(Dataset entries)
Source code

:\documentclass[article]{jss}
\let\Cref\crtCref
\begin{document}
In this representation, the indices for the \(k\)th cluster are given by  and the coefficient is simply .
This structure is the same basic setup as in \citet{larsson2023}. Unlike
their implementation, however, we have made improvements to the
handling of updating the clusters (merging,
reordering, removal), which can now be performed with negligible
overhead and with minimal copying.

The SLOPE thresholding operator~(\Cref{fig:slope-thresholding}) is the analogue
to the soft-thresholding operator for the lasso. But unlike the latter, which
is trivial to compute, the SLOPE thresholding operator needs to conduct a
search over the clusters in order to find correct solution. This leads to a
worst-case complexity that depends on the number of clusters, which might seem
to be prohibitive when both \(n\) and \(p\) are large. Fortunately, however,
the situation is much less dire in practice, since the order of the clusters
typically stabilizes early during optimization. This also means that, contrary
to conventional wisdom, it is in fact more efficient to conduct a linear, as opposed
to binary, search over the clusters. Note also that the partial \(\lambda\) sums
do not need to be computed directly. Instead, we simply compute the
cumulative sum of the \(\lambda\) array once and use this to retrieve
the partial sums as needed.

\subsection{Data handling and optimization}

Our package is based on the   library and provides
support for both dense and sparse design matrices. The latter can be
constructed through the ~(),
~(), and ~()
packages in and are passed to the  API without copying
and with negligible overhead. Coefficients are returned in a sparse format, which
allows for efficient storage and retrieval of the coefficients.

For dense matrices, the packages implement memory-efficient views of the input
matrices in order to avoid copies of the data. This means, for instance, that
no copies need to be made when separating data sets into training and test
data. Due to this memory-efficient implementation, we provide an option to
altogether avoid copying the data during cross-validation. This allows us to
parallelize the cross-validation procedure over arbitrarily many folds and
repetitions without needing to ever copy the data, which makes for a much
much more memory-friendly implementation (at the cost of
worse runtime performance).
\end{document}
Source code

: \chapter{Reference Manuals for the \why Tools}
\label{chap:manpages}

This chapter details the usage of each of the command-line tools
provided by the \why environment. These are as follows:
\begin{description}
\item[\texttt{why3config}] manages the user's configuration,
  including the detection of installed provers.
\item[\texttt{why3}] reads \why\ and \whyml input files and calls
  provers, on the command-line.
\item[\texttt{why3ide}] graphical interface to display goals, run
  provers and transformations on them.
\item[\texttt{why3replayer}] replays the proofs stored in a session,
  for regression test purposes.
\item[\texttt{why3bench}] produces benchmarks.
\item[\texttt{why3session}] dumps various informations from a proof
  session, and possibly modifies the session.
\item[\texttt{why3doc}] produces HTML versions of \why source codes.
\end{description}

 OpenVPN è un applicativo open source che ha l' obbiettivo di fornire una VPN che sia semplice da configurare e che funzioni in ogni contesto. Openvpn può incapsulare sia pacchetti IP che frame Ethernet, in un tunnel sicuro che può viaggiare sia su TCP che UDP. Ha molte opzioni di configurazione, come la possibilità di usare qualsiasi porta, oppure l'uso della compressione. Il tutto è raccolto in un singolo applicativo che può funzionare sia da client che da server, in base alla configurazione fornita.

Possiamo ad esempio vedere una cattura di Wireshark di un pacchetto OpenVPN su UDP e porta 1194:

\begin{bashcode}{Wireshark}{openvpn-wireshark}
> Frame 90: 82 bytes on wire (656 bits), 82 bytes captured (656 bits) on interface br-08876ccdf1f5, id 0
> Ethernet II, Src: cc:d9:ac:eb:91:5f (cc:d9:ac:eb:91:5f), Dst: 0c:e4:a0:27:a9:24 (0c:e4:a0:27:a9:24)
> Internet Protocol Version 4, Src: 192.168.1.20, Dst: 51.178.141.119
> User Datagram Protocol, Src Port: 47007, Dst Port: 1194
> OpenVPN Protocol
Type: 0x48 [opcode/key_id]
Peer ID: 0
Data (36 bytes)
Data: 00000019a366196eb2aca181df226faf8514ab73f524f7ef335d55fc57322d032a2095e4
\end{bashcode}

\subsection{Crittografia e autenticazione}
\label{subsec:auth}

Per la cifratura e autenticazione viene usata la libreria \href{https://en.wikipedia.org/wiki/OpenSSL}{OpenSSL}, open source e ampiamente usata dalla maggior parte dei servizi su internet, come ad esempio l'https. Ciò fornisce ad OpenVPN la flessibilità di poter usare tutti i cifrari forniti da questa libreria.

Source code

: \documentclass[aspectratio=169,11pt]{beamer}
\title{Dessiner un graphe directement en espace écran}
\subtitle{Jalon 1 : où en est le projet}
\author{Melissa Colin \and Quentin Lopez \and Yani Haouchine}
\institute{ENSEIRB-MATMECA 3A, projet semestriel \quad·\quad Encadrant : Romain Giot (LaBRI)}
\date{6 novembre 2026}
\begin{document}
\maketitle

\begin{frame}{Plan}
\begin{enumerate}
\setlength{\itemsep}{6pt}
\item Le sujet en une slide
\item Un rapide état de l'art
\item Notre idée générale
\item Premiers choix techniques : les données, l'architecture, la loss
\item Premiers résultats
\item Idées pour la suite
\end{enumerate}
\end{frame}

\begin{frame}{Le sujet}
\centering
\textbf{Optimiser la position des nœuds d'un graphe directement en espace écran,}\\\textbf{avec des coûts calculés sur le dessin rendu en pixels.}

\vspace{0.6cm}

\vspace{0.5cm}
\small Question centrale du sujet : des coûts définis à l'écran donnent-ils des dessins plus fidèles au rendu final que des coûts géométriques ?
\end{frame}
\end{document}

---

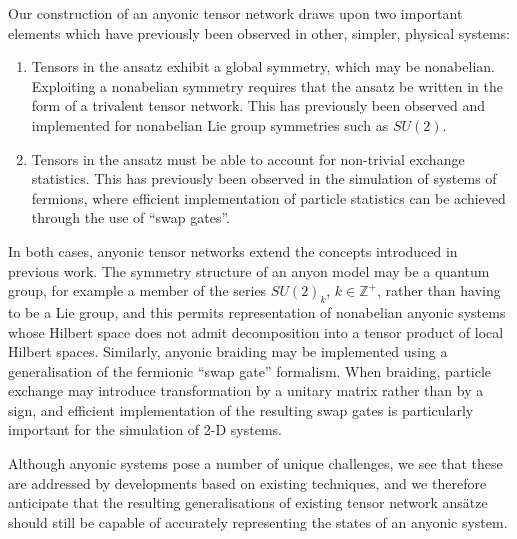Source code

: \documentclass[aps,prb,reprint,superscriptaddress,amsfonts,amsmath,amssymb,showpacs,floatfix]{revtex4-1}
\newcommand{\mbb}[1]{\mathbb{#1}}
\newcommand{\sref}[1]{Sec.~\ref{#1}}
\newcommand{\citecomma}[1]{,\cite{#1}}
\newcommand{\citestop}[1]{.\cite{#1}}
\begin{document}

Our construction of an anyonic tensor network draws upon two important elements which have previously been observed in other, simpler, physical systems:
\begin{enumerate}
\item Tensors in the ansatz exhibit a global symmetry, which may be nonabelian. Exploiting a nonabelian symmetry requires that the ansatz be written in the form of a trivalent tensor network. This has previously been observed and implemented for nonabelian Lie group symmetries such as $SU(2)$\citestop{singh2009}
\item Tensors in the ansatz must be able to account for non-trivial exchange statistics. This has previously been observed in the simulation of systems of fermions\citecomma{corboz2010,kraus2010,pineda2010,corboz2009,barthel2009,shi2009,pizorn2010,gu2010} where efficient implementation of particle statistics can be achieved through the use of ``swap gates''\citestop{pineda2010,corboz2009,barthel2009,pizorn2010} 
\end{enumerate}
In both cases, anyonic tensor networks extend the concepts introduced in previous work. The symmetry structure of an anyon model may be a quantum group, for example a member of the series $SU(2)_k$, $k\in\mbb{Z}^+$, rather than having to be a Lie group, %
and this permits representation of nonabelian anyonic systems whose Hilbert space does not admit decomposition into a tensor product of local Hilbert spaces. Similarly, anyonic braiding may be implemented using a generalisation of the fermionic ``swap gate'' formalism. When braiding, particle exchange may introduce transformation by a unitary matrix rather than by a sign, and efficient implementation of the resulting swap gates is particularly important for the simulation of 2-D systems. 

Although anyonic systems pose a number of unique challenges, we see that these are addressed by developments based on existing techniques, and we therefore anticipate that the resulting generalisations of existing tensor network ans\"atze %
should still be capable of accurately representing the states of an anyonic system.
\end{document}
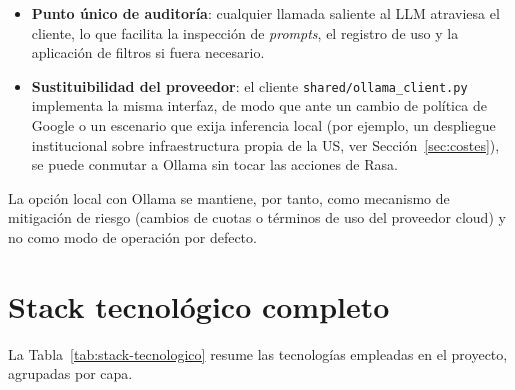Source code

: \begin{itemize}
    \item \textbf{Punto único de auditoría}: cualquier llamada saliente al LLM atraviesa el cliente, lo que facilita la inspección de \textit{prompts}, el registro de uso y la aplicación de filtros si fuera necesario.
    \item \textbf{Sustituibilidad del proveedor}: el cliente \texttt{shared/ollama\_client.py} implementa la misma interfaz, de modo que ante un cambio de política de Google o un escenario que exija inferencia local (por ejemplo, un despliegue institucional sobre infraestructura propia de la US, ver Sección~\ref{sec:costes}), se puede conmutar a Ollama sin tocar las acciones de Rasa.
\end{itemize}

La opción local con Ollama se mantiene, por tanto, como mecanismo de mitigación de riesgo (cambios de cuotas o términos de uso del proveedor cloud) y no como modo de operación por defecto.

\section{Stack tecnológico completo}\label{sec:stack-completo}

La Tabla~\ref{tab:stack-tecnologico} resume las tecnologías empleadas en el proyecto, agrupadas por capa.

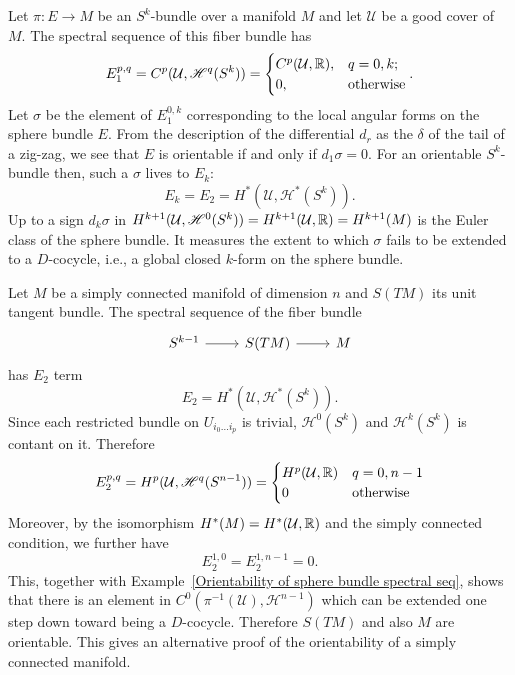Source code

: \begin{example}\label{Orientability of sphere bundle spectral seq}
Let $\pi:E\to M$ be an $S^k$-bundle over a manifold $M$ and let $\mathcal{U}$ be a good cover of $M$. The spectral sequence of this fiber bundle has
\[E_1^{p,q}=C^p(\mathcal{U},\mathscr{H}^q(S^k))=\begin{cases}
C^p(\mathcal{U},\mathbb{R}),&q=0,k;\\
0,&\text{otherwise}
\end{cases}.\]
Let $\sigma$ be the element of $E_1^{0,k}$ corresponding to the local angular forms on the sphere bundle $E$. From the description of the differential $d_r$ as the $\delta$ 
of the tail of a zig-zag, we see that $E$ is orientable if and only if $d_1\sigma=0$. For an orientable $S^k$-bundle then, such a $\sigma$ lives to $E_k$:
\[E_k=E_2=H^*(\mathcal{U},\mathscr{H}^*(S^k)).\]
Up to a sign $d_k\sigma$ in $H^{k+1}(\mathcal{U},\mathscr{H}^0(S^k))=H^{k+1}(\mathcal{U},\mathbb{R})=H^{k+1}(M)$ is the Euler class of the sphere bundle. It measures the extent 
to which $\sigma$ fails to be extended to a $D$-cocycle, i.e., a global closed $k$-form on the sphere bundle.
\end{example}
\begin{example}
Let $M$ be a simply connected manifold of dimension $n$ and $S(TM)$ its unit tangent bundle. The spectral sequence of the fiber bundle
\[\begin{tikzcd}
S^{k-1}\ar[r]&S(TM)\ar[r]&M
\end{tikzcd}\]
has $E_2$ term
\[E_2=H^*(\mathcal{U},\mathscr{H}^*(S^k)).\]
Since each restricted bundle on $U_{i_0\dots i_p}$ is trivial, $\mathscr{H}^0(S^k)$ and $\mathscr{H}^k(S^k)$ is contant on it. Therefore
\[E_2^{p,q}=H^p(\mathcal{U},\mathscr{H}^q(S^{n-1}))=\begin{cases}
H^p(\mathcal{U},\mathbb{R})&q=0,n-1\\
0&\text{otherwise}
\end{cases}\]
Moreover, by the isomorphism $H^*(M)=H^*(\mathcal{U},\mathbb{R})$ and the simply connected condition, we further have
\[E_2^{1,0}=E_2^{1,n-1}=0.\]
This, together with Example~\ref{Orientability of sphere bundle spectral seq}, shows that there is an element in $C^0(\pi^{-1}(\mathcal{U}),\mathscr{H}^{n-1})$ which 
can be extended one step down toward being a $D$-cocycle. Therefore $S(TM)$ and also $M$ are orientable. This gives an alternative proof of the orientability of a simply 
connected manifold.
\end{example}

What you need to do
Tally the lines of the records that contain the word "label", then give only the tally.

Solution
4